FIGURE 7.

COX-2-specific inhibition prevents AA-mediated rescue of the migration and proliferation of iPLA₂β-null SMCs obtained from mouse mesenteric arterial explants. Mesenteric arterial explants were excised from wild-type (WT) and iPLA₂β-null (KO) mice, covered with poly-l-lysinecoated glass coverslip, and incubated in the absence or presence of LPA (2 μm), AA (2 μm), or PGE₂ (5 μm) with or without the COX-2-specific inhibitor NS-398 (10 μm) or the non-selective COX inhibitor indomethacin (20 μm) in the cell culture medium (replaced at 2-day intervals).

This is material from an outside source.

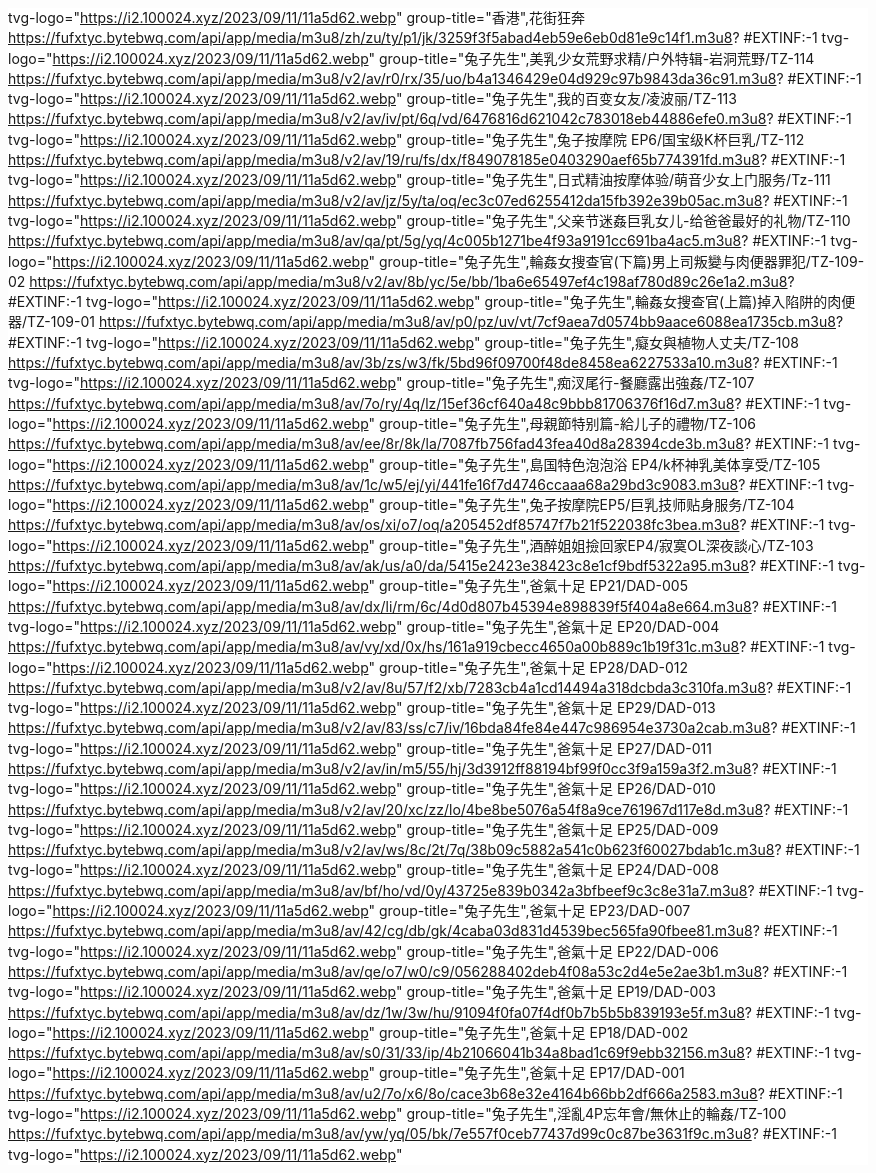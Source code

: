 tvg-logo="https://i2.100024.xyz/2023/09/11/11a5d62.webp" group-title="香港",花街狂奔 https://fufxtyc.bytebwq.com/api/app/media/m3u8/zh/zu/ty/p1/jk/3259f3f5abad4eb59e6eb0d81e9c14f1.m3u8? #EXTINF:-1 tvg-logo="https://i2.100024.xyz/2023/09/11/11a5d62.webp" group-title="兔子先生",美乳少女荒野求精/户外特辑-岩洞荒野/TZ-114 https://fufxtyc.bytebwq.com/api/app/media/m3u8/v2/av/r0/rx/35/uo/b4a1346429e04d929c97b9843da36c91.m3u8? #EXTINF:-1 tvg-logo="https://i2.100024.xyz/2023/09/11/11a5d62.webp" group-title="兔子先生",我的百变女友/凌波丽/TZ-113 https://fufxtyc.bytebwq.com/api/app/media/m3u8/v2/av/iv/pt/6q/vd/6476816d621042c783018eb44886efe0.m3u8? #EXTINF:-1 tvg-logo="https://i2.100024.xyz/2023/09/11/11a5d62.webp" group-title="兔子先生",兔子按摩院 EP6/国宝级K杯巨乳/TZ-112 https://fufxtyc.bytebwq.com/api/app/media/m3u8/v2/av/19/ru/fs/dx/f849078185e0403290aef65b774391fd.m3u8? #EXTINF:-1 tvg-logo="https://i2.100024.xyz/2023/09/11/11a5d62.webp" group-title="兔子先生",日式精油按摩体验/萌音少女上门服务/Tz-111 https://fufxtyc.bytebwq.com/api/app/media/m3u8/v2/av/jz/5y/ta/oq/ec3c07ed6255412da15fb392e39b05ac.m3u8? #EXTINF:-1 tvg-logo="https://i2.100024.xyz/2023/09/11/11a5d62.webp" group-title="兔子先生",父亲节迷姦巨乳女儿-给爸爸最好的礼物/TZ-110 https://fufxtyc.bytebwq.com/api/app/media/m3u8/av/qa/pt/5g/yq/4c005b1271be4f93a9191cc691ba4ac5.m3u8? #EXTINF:-1 tvg-logo="https://i2.100024.xyz/2023/09/11/11a5d62.webp" group-title="兔子先生",輪姦女搜查官(下篇)男上司叛變与肉便器罪犯/TZ-109-02 https://fufxtyc.bytebwq.com/api/app/media/m3u8/v2/av/8b/yc/5e/bb/1ba6e65497ef4c198af780d89c26e1a2.m3u8? #EXTINF:-1 tvg-logo="https://i2.100024.xyz/2023/09/11/11a5d62.webp" group-title="兔子先生",輪姦女搜查官(上篇)掉入陷阱的肉便器/TZ-109-01 https://fufxtyc.bytebwq.com/api/app/media/m3u8/av/p0/pz/uv/vt/7cf9aea7d0574bb9aace6088ea1735cb.m3u8? #EXTINF:-1 tvg-logo="https://i2.100024.xyz/2023/09/11/11a5d62.webp" group-title="兔子先生",癡女與植物人丈夫/TZ-108 https://fufxtyc.bytebwq.com/api/app/media/m3u8/av/3b/zs/w3/fk/5bd96f09700f48de8458ea6227533a10.m3u8? #EXTINF:-1 tvg-logo="https://i2.100024.xyz/2023/09/11/11a5d62.webp" group-title="兔子先生",痴汊尾行-餐廳露出強姦/TZ-107 https://fufxtyc.bytebwq.com/api/app/media/m3u8/av/7o/ry/4q/lz/15ef36cf640a48c9bbb81706376f16d7.m3u8? #EXTINF:-1 tvg-logo="https://i2.100024.xyz/2023/09/11/11a5d62.webp" group-title="兔子先生",母親節特别篇-給儿子的禮物/TZ-106 https://fufxtyc.bytebwq.com/api/app/media/m3u8/av/ee/8r/8k/la/7087fb756fad43fea40d8a28394cde3b.m3u8? #EXTINF:-1 tvg-logo="https://i2.100024.xyz/2023/09/11/11a5d62.webp" group-title="兔子先生",島国特色泡泡浴 EP4/k杯神乳美体享受/TZ-105 https://fufxtyc.bytebwq.com/api/app/media/m3u8/av/1c/w5/ej/yi/441fe16f7d4746ccaaa68a29bd3c9083.m3u8? #EXTINF:-1 tvg-logo="https://i2.100024.xyz/2023/09/11/11a5d62.webp" group-title="兔子先生",兔孑按摩院EP5/巨乳技师贴身服务/TZ-104 https://fufxtyc.bytebwq.com/api/app/media/m3u8/av/os/xi/o7/oq/a205452df85747f7b21f522038fc3bea.m3u8? #EXTINF:-1 tvg-logo="https://i2.100024.xyz/2023/09/11/11a5d62.webp" group-title="兔子先生",酒醉姐姐撿回家EP4/寂寞OL深夜談心/TZ-103 https://fufxtyc.bytebwq.com/api/app/media/m3u8/av/ak/us/a0/da/5415e2423e38423c8e1cf9bdf5322a95.m3u8? #EXTINF:-1 tvg-logo="https://i2.100024.xyz/2023/09/11/11a5d62.webp" group-title="兔子先生",爸氣十足 EP21/DAD-005 https://fufxtyc.bytebwq.com/api/app/media/m3u8/av/dx/li/rm/6c/4d0d807b45394e898839f5f404a8e664.m3u8? #EXTINF:-1 tvg-logo="https://i2.100024.xyz/2023/09/11/11a5d62.webp" group-title="兔子先生",爸氣十足 EP20/DAD-004 https://fufxtyc.bytebwq.com/api/app/media/m3u8/av/vy/xd/0x/hs/161a919cbecc4650a00b889c1b19f31c.m3u8? #EXTINF:-1 tvg-logo="https://i2.100024.xyz/2023/09/11/11a5d62.webp" group-title="兔子先生",爸氣十足 EP28/DAD-012 https://fufxtyc.bytebwq.com/api/app/media/m3u8/v2/av/8u/57/f2/xb/7283cb4a1cd14494a318dcbda3c310fa.m3u8? #EXTINF:-1 tvg-logo="https://i2.100024.xyz/2023/09/11/11a5d62.webp" group-title="兔子先生",爸氣十足 EP29/DAD-013 https://fufxtyc.bytebwq.com/api/app/media/m3u8/v2/av/83/ss/c7/iv/16bda84fe84e447c986954e3730a2cab.m3u8? #EXTINF:-1 tvg-logo="https://i2.100024.xyz/2023/09/11/11a5d62.webp" group-title="兔子先生",爸氣十足 EP27/DAD-011 https://fufxtyc.bytebwq.com/api/app/media/m3u8/v2/av/in/m5/55/hj/3d3912ff88194bf99f0cc3f9a159a3f2.m3u8? #EXTINF:-1 tvg-logo="https://i2.100024.xyz/2023/09/11/11a5d62.webp" group-title="兔子先生",爸氣十足 EP26/DAD-010 https://fufxtyc.bytebwq.com/api/app/media/m3u8/v2/av/20/xc/zz/lo/4be8be5076a54f8a9ce761967d117e8d.m3u8? #EXTINF:-1 tvg-logo="https://i2.100024.xyz/2023/09/11/11a5d62.webp" group-title="兔子先生",爸氣十足 EP25/DAD-009 https://fufxtyc.bytebwq.com/api/app/media/m3u8/v2/av/ws/8c/2t/7q/38b09c5882a541c0b623f60027bdab1c.m3u8? #EXTINF:-1 tvg-logo="https://i2.100024.xyz/2023/09/11/11a5d62.webp" group-title="兔子先生",爸氣十足 EP24/DAD-008 https://fufxtyc.bytebwq.com/api/app/media/m3u8/av/bf/ho/vd/0y/43725e839b0342a3bfbeef9c3c8e31a7.m3u8? #EXTINF:-1 tvg-logo="https://i2.100024.xyz/2023/09/11/11a5d62.webp" group-title="兔子先生",爸氣十足 EP23/DAD-007 https://fufxtyc.bytebwq.com/api/app/media/m3u8/av/42/cg/db/gk/4caba03d831d4539bec565fa90fbee81.m3u8? #EXTINF:-1 tvg-logo="https://i2.100024.xyz/2023/09/11/11a5d62.webp" group-title="兔子先生",爸氣十足 EP22/DAD-006 https://fufxtyc.bytebwq.com/api/app/media/m3u8/av/qe/o7/w0/c9/056288402deb4f08a53c2d4e5e2ae3b1.m3u8? #EXTINF:-1 tvg-logo="https://i2.100024.xyz/2023/09/11/11a5d62.webp" group-title="兔子先生",爸氣十足 EP19/DAD-003 https://fufxtyc.bytebwq.com/api/app/media/m3u8/av/dz/1w/3w/hu/91094f0fa07f4df0b7b5b5b839193e5f.m3u8? #EXTINF:-1 tvg-logo="https://i2.100024.xyz/2023/09/11/11a5d62.webp" group-title="兔子先生",爸氣十足 EP18/DAD-002 https://fufxtyc.bytebwq.com/api/app/media/m3u8/av/s0/31/33/ip/4b21066041b34a8bad1c69f9ebb32156.m3u8? #EXTINF:-1 tvg-logo="https://i2.100024.xyz/2023/09/11/11a5d62.webp" group-title="兔子先生",爸氣十足 EP17/DAD-001 https://fufxtyc.bytebwq.com/api/app/media/m3u8/av/u2/7o/x6/8o/cace3b68e32e4164b66bb2df666a2583.m3u8? #EXTINF:-1 tvg-logo="https://i2.100024.xyz/2023/09/11/11a5d62.webp" group-title="兔子先生",淫亂4P忘年會/無休止的輪姦/TZ-100 https://fufxtyc.bytebwq.com/api/app/media/m3u8/av/yw/yq/05/bk/7e557f0ceb77437d99c0c87be3631f9c.m3u8? #EXTINF:-1 tvg-logo="https://i2.100024.xyz/2023/09/11/11a5d62.webp"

Images of tissue fragments with the migrating cells were obtained using a digital microscope (10× air objective) (at 21 days post-isolation), after which migrating and proliferating cells were counted and averaged for each group. The number of cells per tissue fragment was normalized by multiplication by the fraction of dishes containing migrating cells per group (A). The number of cells within the indicated path-independent distance of each cell from the nearest explant edge with standard error bars were measured for each group of wild-type (WT)(B) and iPLA₂β-null (KO) cells (C). A summary of the average distance of migration using the data (results) given in B and C ± S.E. is presented in D. Results were obtained from independent preparations from at least three separate animals for each group. *, p < 0.01 when compared with WT control. **, p < 0.01 when compared with KO control.